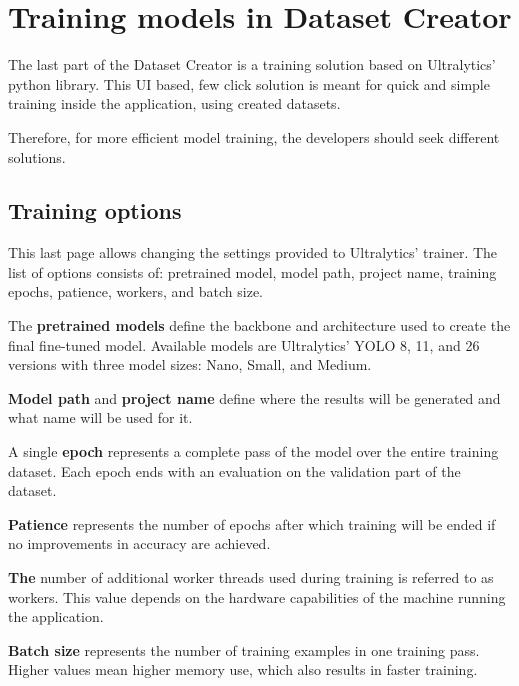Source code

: 

\section{Training models in Dataset Creator}
The last part of the Dataset Creator is a training solution based on Ultralytics' python library. This UI based, few click solution is meant for quick and simple training inside the application, using created datasets.

Therefore, for more efficient model training, the developers should seek different solutions.

\subsection{Training options}
This last page allows changing the settings provided to Ultralytics' trainer. The list of options consists of: pretrained model, model path, project name, training epochs, patience, workers, and batch size.

The \textbf{pretrained models} define the backbone and architecture used to create the final fine-tuned model. Available models are Ultralytics' YOLO 8, 11, and 26 versions with three model sizes: Nano, Small, and Medium.

\textbf{Model path} and \textbf{project name} define where the results will be generated and what name will be used for it.

A single \textbf{epoch} represents a complete pass of the model over the entire training dataset. Each epoch ends with an evaluation on the validation part of the dataset.

\textbf{Patience} represents the number of epochs after which training will be ended if no improvements in accuracy are achieved.

\textbf{The} number of additional worker threads used during training is referred to as workers. This value depends on the hardware capabilities of the machine running the application.

\textbf{Batch size} represents the number of training examples in one training pass. Higher values mean higher memory use, which also results in faster training.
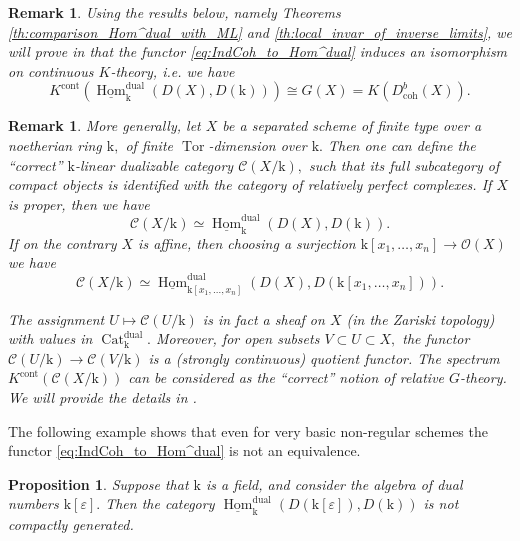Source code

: \documentclass[11pt,leqno]{amsart}
\newtheorem{prop}[theo]{Proposition}
\newtheorem{remark}[theo]{Remark}
\numberwithin{equation}{section}
\def\coh{\operatorname{coh}}
\def\Hom{\operatorname{Hom}}
\newcommand{\Cat}{\operatorname{Cat}}
\newcommand{\cont}{\operatorname{cont}}
\newcommand{\dual}{\operatorname{dual}}
\newcommand{\mk}{\mathrm k}
\newcommand{\cO}{{\mathcal O}}
\newcommand{\cC}{{\mathcal C}}
\newcommand{\veps}{\varepsilon}
\newcommand{\un}{\underline}
\newcommand{\Tor}{\operatorname{Tor}}
\begin{document}
\begin{remark}
Using the results below, namely Theorems \ref{th:comparison_Hom^dual_with_ML} and \ref{th:local_invar_of_inverse_limits}, we will prove in \cite{E} that the functor \eqref{eq:IndCoh_to_Hom^dual} induces an isomorphism on continuous $K$-theory, i.e. we have
\begin{equation*}
K^{\cont}(\un{\Hom}_{\mk}^{\dual}(D(X),D(\mk)))\cong G(X) = K(D^b_{\coh}(X)).
\end{equation*}
\end{remark}

\begin{remark}
More generally, let $X$ be a separated scheme of finite type over a noetherian ring $\mk,$ of finite $\Tor$-dimension over $\mk.$ Then one can define the ``correct'' $\mk$-linear dualizable category $\cC(X/\mk),$ such that its full subcategory of compact objects is identified with the category of relatively perfect complexes. If $X$ is proper, then we have $$\cC(X/\mk)\simeq\un{\Hom}_{\mk}^{\dual}(D(X),D(\mk)).$$ If on the contrary $X$ is affine, then choosing a surjection $\mk[x_1,\dots,x_n]\to \cO(X)$ we have $$\cC(X/\mk)\simeq\un{\Hom}_{\mk[x_1,\dots,x_n]}^{\dual}(D(X),D(\mk[x_1,\dots,x_n])).$$

The assignment $U\mapsto \cC(U/\mk)$ is in fact a sheaf on $X$ (in the Zariski topology) with values in $\Cat_{\mk}^{\dual}.$ Moreover, for open subsets $V\subset U\subset X,$ the functor $\cC(U/\mk)\to \cC(V/\mk)$ is a (strongly continuous) quotient functor. The spectrum $K^{\cont}(\cC(X/\mk))$ can be considered as the ``correct'' notion of relative $G$-theory. We will provide the details in \cite{E}.
\end{remark}

The following example shows that even for very basic non-regular schemes the functor \eqref{eq:IndCoh_to_Hom^dual} is not an equivalence.

\begin{prop}
Suppose that $\mk$ is a field, and consider the algebra of dual numbers $\mk[\veps].$ Then the category $\un{\Hom}_{\mk}^{\dual}(D(\mk[\veps]),D(\mk))$ is not compactly generated.
\end{prop}
\end{document}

== == ==

For each line above that contains "pretrained", make a copy.

» Exercise response
This last page allows changing the settings provided to Ultralytics' trainer. The list of options consists of: pretrained model, model path, project name, training epochs, patience, workers, and batch size.
The \textbf{pretrained models} define the backbone and architecture used to create the final fine-tuned model. Available models are Ultralytics' YOLO 8, 11, and 26 versions with three model sizes: Nano, Small, and Medium.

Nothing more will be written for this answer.